Reduction is a basic technique in algorithm design.

A problem A reduces to problem B if we can use an algorithm that solves B to develop an algorithm that solves A.

This concept should be pretty familiar in software development. For example, when you use method evaluate() of Apache Commons library to solve a problem, your problem is reduced to the one solved by library method.

Simple example of reduction would be finding a median in a collection. This operation is a common computation in statistics and in various other data-processing applications.

Finding a median can be reduced to Sorting.

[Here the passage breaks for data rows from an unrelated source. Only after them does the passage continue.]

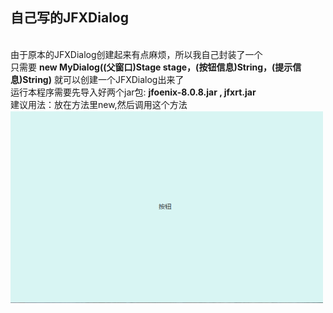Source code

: ## 自己写的JFXDialog
<br>由于原本的JFXDialog创建起来有点麻烦，所以我自己封装了一个
<br>只需要 **new MyDialog((父窗口)Stage stage，(按钮信息)String，(提示信息)String)**  就可以创建一个JFXDialog出来了
<br>运行本程序需要先导入好两个jar包:  **jfoenix-8.0.8.jar , jfxrt.jar**        
建议用法：放在方法里new,然后调用这个方法
<br><img src="https://github.com//LucencySheep/sheep/blob/master/img/prompt.gif?raw=true" width=500 alt="image"/>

Let’s start with Unit tests that will check two main cases:

• if sorted collection has an odd number of values, the median is the middle value
• if sorted collection has an even number of values, the median is the average of the two middle values.

    @Test
    void valueInTheMiddleWhenNumOfObservationsIsOdd() {
        List<Double> dataset = Arrays.asList(12.5, 18.3, 11.2, 19.0, 22.1, 14.3, 16.2, 12.5, 17.8, 16.5, 12.5);

        Double median = Median.getMedian(dataset);

        assertEquals(16.2, median);
    }

    @Test
    void averageOfMiddleWhenNumOfObservationsIsEven() {
        List<Double> dataset = Arrays.asList(12.5, 18.3, 11.2, 19.0, 14.3, 16.2, 12.5, 17.8, 16.5, 12.5);

        Double median = Median.getMedian(dataset);

        assertEquals(15.25, median);

    }

After test cases are defined, writing implementation (can be found on GitHub) is pretty easy.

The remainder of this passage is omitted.